You are viewing a plain text version of this content. The canonical link for it is here.

Posted to user@mahout.apache.org by Stanley Xu <we...@gmail.com> on 2011/05/06 05:16:09 UTC

Re: how to get input in parallel FPGrowth

The PFP in mahout accept a text input format, you could specify the splitter
to split different columns. For other data source, the easiest way is to
transfer it to a text format and separate the columns by a tab('\t') and put
it into the hdfs as the PFP input.

On Fri, May 6, 2011 at 9:35 AM, hustnn <nz...@gmail.com> wrote:

> I see a topic of you about "the convert data in databases (Flatfiles,
> XMLdumps, MySQL,Cassandra, Different formats on  HDFS, Hbase) into
> intermediate form(say vector)".
>
> I Know the parallel FPGrowth can use the hadoop to distribute compution in
> different tasktrackers easily in map-reduce ways, but I want to know how
> parallel FPGrowth works using other database such as mysql, cassandra and
> hbase. How does it gain input and how does it distribute computions making
> it works parallelly.
>
> Thanks.
>
> --
> View this message in context:
> http://lucene.472066.n3.nabble.com/how-to-get-input-in-parallel-FPGrowth-tp2906536p2906536.html
> Sent from the Mahout Developer List mailing list archive at Nabble.com.
>

Re: how to get input in parallel FPGrowth

Posted by Stanley Xu <we...@gmail.com>.

1. A job is killed is a normal behavior. Since by default, hadoop will
enable the speculative executions, which means it will create two attempts
for the same mapper and
once one of the attempt is done, it will just kill the one is not finished.
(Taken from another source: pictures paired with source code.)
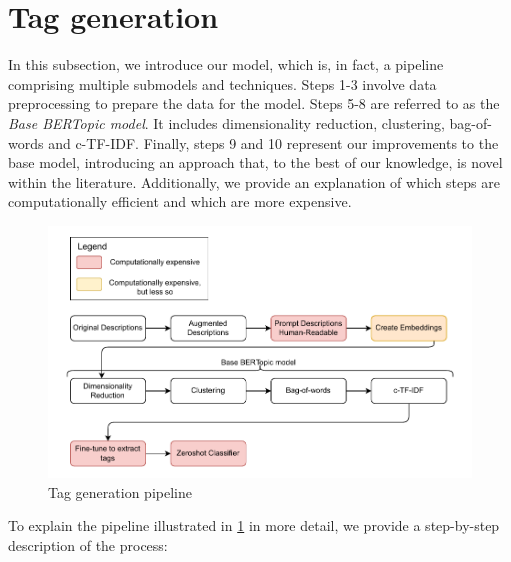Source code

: \section{Tag generation}
\label{sec:tag_generation}
In this subsection, we introduce our model, which is, in fact, a pipeline comprising multiple submodels and techniques. Steps 1-3 involve data preprocessing to prepare the data for the model. Steps 5-8 are referred to as the \textit{Base BERTopic model}. It includes dimensionality reduction, clustering, bag-of-words and c-TF-IDF. Finally, steps 9 and 10 represent our improvements to the base model, introducing an approach that, to the best of our knowledge, is novel within the literature. Additionally, we provide an explanation of which steps are computationally efficient and which are more expensive.

\begin{figure}[h]
    \centering
    \includegraphics[width=\textwidth]{figures/tag_generation_pipeline.pdf}
    \caption{Tag generation pipeline}
    \label{fig:tag_generation_pipeline}
\end{figure}

To explain the pipeline illustrated in \cref{fig:tag_generation_pipeline} in more detail, we provide a step-by-step description of the process:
2. There are lots of possibilities that a mapper take much longer than
others. Maybe the input file is much larger, or the data in that mapper
might consume more CPU resource. Or the cluster node to handle the mapper is
in a heavy load. It is hard to say the root cause without the context.
You could try to check the inputs to figure out the reason, or simply re-run
the task to see if it still takes much longer time again.
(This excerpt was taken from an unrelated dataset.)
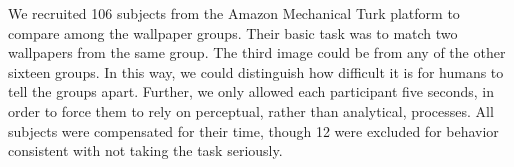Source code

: We recruited 106 subjects from the Amazon Mechanical Turk platform to compare among the wallpaper groups. Their basic task was to match two wallpapers from the same group. The third image could be from any of the other sixteen groups. In this way, we could distinguish how difficult it is for humans to tell the groups apart. Further, we only allowed each participant five seconds, in order to force them to rely on perceptual, rather than analytical, processes. All subjects were compensated for their time, though 12 were excluded for behavior consistent with not taking the task seriously.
BTW, post the question in the mahout mail list probably will get more
feedbacks and might be helpful to others has the same problem comparing to
send directly to me. :-)

Best wishes,
Stanley Xu

On Tue, May 24, 2011 at 3:15 PM, nn hust <nz...@gmail.com> wrote:

> Hi, when I use the pfp-growth , I met a question, I find the first map
> spend much more time then others, and there will be a task to be killed, I
> don't find any error info in the log file, do you know the cause?
>
> you can see the picture of the hadoop web tools I send to you.
>
>
> Thanks.
>